On Fri, 2015-01-30 at 14:56 +0100, Florian Weimer wrote:
> On 12/15/2014 11:38 AM, Torvald Riegel wrote:
> > On Mon, 2014-12-15 at 09:52 +0100, Florian Weimer wrote:
> >> On 12/12/2014 05:17 PM, OndÅej BÃlka wrote:
> >>> On Fri, Dec 12, 2014 at 10:50:19AM +0100, Florian Weimer wrote:
> >>>> On 12/11/2014 03:11 PM, OndÅej BÃlka wrote:
> >>>>
> >>>>> Yes, I wrote that from head so I forgot volatile/asm barrier. One could
> >>>>> add requirement like needs to be compiled by gcc4-6+ instead pure C as
> >>>>> just using signals is not part of C standard.
> >>>>
> >>>> GCC emulates atomics with locks on some platforms, or some lock-free
> >>>> instruction sequences may not be reentrant.  This begins to look
> >>>> like a can of worms, unfortunately.
> >>>>
> >>> It uses only thread local variable. If they are not reentrant its
> >>> gigantic hole, you could not for example use sigaction as it could
> >>> set errno which is thread local variable.
> >>
> >> Sorry, what I'm trying to say is that atomics are not specified as 
> >> async-signal-safe
> > 
> > That's not correct in general.  My TLDR reply would be that all atomic
> > operations that claim to be lock-free are also async-signal-safe (see
> > GCC's __atomic_always_lock_free and the related C11/C++11 functions).  
> 
> That's not what C11 says.  I have reviewed this area of the standard
> several times, and I do believe it's unspecified in the sense that the
> standard intends to say something about it, but doesn't actually do so.
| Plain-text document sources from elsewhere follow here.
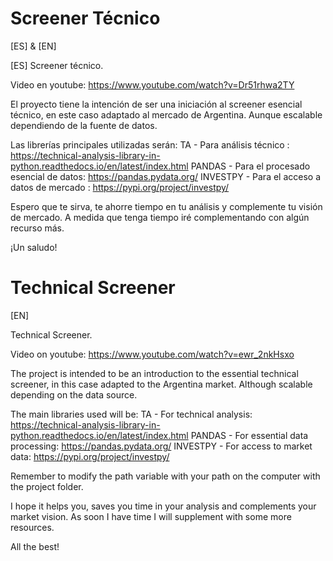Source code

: # Screener Técnico
[ES] & [EN]


[ES]
Screener técnico.

Video en youtube: https://www.youtube.com/watch?v=Dr51rhwa2TY

El proyecto tiene la intención de ser una iniciación al screener esencial técnico, en este caso adaptado al mercado de Argentina. Aunque escalable dependiendo de la fuente de datos.

Las librerías principales utilizadas serán:
TA - Para análisis técnico : https://technical-analysis-library-in-python.readthedocs.io/en/latest/index.html
PANDAS - Para el procesado esencial de datos: https://pandas.pydata.org/
INVESTPY - Para el acceso a datos de mercado : https://pypi.org/project/investpy/

Espero que te sirva, te ahorre tiempo en tu análisis y complemente tu visión de mercado.
A medida que tenga tiempo iré complementando con algún recurso más.

¡Un saludo!

# Technical Screener
[EN]

Technical Screener.

Video on youtube: https://www.youtube.com/watch?v=ewr_2nkHsxo

The project is intended to be an introduction to the essential technical screener, in this case adapted to the Argentina market. Although scalable depending on the data source.

The main libraries used will be:
TA - For technical analysis: https://technical-analysis-library-in-python.readthedocs.io/en/latest/index.html
PANDAS - For essential data processing: https://pandas.pydata.org/
INVESTPY - For access to market data: https://pypi.org/project/investpy/

Remember to modify the path variable with your path on the computer with the project folder.

I hope it helps you, saves you time in your analysis and complements your market vision.
As soon I have time I will supplement with some more resources.

All the best!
So let me give a more detailed answer :)  First, I agree that C11
doesn't say this specifically.

Nonetheless, if an atomic type claims that operations on it will always
be lock-free, then this means that they are also address-free (I know
that C++11 requires this, but don't have the citation handy; I'm not
100% sure whether C11 states the same, but the intent is for C11 to have
the same model as C++11).

If something is address-free and lock-free, the most likely
implementation is actually one backed by atomic HW instructions -- which
we can expect to be nonblocking/obstruction-free, in practice.  They
should also be reentrant, so overall async-signal-safe.  (I'm saying the
latter because while not specified in the standards, the current state
of discussion in ISO C++ SG1 (including the ISO C liaison person)
indicates that nobody sees an issue with allowing atomic operations in
signal handlers.)
The only other implementation I can think of right now is if you embed a
lock in the atomic type and make sufficient alignment requirements for
this type so that whenever it is mapped somewhere else, both the
internal lock and the actual value of the atomic type will be on the
same page.
Even though locks are blocking synchronization, the C11 implementation
would have to make the atomic type behave as if it would be lock-free.
That can either happen by relying on certain OS scheduler properties
(e.g., a round-robin scheduler and no crashes in the implementation of
the atomic type), or by making the particular lock integrated with the
scheduler (e.g., if on something like greenthreads, when blocked in lock
acquisition yield eventually so that other greenthreads run).
But if we expect signal handlers to run atomics and not violate their
lock-free properties, this implementation would have to guarantee the
same for the scheduling properties of signal handlers, which do suspend
the interrupted thread; thus, in the end, it would have to work in the
reentrant case too.
(Note that the latter case isn't well specified, because this overlaps
with the forward progress requirements the standard makes (which are
underspecified); but I'm working on this, see C++ N4156).